(WHAT IS REQUIRED)
Please output the lines shown below exactly as they appear.

___ PROVIDED DATA ___

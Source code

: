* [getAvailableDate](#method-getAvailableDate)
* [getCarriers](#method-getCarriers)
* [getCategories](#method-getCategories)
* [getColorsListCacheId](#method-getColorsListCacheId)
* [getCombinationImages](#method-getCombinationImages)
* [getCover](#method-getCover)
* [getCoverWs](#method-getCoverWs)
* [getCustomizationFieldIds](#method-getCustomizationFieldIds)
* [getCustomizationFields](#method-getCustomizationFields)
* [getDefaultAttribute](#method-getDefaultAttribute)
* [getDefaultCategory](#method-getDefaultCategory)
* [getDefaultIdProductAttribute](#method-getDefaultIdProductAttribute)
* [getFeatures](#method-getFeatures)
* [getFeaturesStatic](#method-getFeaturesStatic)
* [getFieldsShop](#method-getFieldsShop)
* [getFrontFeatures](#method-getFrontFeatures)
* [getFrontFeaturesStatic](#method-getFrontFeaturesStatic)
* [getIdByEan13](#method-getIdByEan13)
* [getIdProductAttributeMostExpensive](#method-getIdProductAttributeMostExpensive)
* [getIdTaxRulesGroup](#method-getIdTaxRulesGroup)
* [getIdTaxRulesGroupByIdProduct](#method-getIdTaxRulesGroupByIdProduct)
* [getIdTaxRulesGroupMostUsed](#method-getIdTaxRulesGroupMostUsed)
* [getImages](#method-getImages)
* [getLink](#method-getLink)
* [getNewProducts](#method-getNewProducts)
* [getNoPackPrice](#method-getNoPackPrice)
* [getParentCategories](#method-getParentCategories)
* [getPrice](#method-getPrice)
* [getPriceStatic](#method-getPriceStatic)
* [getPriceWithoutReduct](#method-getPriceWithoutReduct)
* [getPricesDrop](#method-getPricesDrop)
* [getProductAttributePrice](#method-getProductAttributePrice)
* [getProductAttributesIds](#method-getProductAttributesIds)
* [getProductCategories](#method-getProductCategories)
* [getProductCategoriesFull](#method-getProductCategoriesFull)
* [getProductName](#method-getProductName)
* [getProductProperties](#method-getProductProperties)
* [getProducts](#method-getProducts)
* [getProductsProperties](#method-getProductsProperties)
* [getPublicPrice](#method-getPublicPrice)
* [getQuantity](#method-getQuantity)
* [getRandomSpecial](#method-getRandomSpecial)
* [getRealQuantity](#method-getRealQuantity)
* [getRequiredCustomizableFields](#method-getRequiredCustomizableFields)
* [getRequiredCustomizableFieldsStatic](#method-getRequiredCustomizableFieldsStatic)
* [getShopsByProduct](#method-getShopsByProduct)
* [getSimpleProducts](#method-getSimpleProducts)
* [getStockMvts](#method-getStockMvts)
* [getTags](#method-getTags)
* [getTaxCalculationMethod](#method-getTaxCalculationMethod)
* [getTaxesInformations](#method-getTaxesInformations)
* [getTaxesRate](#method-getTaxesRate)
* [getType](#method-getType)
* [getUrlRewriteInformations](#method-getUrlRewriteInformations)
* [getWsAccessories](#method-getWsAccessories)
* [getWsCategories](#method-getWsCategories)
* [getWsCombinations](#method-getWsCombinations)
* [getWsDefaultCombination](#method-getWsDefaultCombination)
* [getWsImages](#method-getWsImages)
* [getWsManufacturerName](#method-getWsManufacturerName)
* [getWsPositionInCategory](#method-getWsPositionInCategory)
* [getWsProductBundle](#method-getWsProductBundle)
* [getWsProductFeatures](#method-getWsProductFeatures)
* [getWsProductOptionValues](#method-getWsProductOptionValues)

___

(RESPONSE AREA)
Source code

:* [getAvailableDate](#method-getAvailableDate)
* [getCarriers](#method-getCarriers)
* [getCategories](#method-getCategories)
* [getColorsListCacheId](#method-getColorsListCacheId)
* [getCombinationImages](#method-getCombinationImages)
* [getCover](#method-getCover)
* [getCoverWs](#method-getCoverWs)
* [getCustomizationFieldIds](#method-getCustomizationFieldIds)
* [getCustomizationFields](#method-getCustomizationFields)
* [getDefaultAttribute](#method-getDefaultAttribute)
* [getDefaultCategory](#method-getDefaultCategory)
* [getDefaultIdProductAttribute](#method-getDefaultIdProductAttribute)
* [getFeatures](#method-getFeatures)
* [getFeaturesStatic](#method-getFeaturesStatic)
* [getFieldsShop](#method-getFieldsShop)
* [getFrontFeatures](#method-getFrontFeatures)
* [getFrontFeaturesStatic](#method-getFrontFeaturesStatic)
* [getIdByEan13](#method-getIdByEan13)
* [getIdProductAttributeMostExpensive](#method-getIdProductAttributeMostExpensive)
* [getIdTaxRulesGroup](#method-getIdTaxRulesGroup)
* [getIdTaxRulesGroupByIdProduct](#method-getIdTaxRulesGroupByIdProduct)
* [getIdTaxRulesGroupMostUsed](#method-getIdTaxRulesGroupMostUsed)
* [getImages](#method-getImages)
* [getLink](#method-getLink)
* [getNewProducts](#method-getNewProducts)
* [getNoPackPrice](#method-getNoPackPrice)
* [getParentCategories](#method-getParentCategories)
* [getPrice](#method-getPrice)
* [getPriceStatic](#method-getPriceStatic)
* [getPriceWithoutReduct](#method-getPriceWithoutReduct)
* [getPricesDrop](#method-getPricesDrop)
* [getProductAttributePrice](#method-getProductAttributePrice)
* [getProductAttributesIds](#method-getProductAttributesIds)
* [getProductCategories](#method-getProductCategories)
* [getProductCategoriesFull](#method-getProductCategoriesFull)
* [getProductName](#method-getProductName)
* [getProductProperties](#method-getProductProperties)
* [getProducts](#method-getProducts)
* [getProductsProperties](#method-getProductsProperties)
* [getPublicPrice](#method-getPublicPrice)
* [getQuantity](#method-getQuantity)
* [getRandomSpecial](#method-getRandomSpecial)
* [getRealQuantity](#method-getRealQuantity)
* [getRequiredCustomizableFields](#method-getRequiredCustomizableFields)
* [getRequiredCustomizableFieldsStatic](#method-getRequiredCustomizableFieldsStatic)
* [getShopsByProduct](#method-getShopsByProduct)
* [getSimpleProducts](#method-getSimpleProducts)
* [getStockMvts](#method-getStockMvts)
* [getTags](#method-getTags)
* [getTaxCalculationMethod](#method-getTaxCalculationMethod)
* [getTaxesInformations](#method-getTaxesInformations)
* [getTaxesRate](#method-getTaxesRate)
* [getType](#method-getType)
* [getUrlRewriteInformations](#method-getUrlRewriteInformations)
* [getWsAccessories](#method-getWsAccessories)
* [getWsCategories](#method-getWsCategories)
* [getWsCombinations](#method-getWsCombinations)
* [getWsDefaultCombination](#method-getWsDefaultCombination)
* [getWsImages](#method-getWsImages)
* [getWsManufacturerName](#method-getWsManufacturerName)
* [getWsPositionInCategory](#method-getWsPositionInCategory)
* [getWsProductBundle](#method-getWsProductBundle)
* [getWsProductFeatures](#method-getWsProductFeatures)
* [getWsProductOptionValues](#method-getWsProductOptionValues)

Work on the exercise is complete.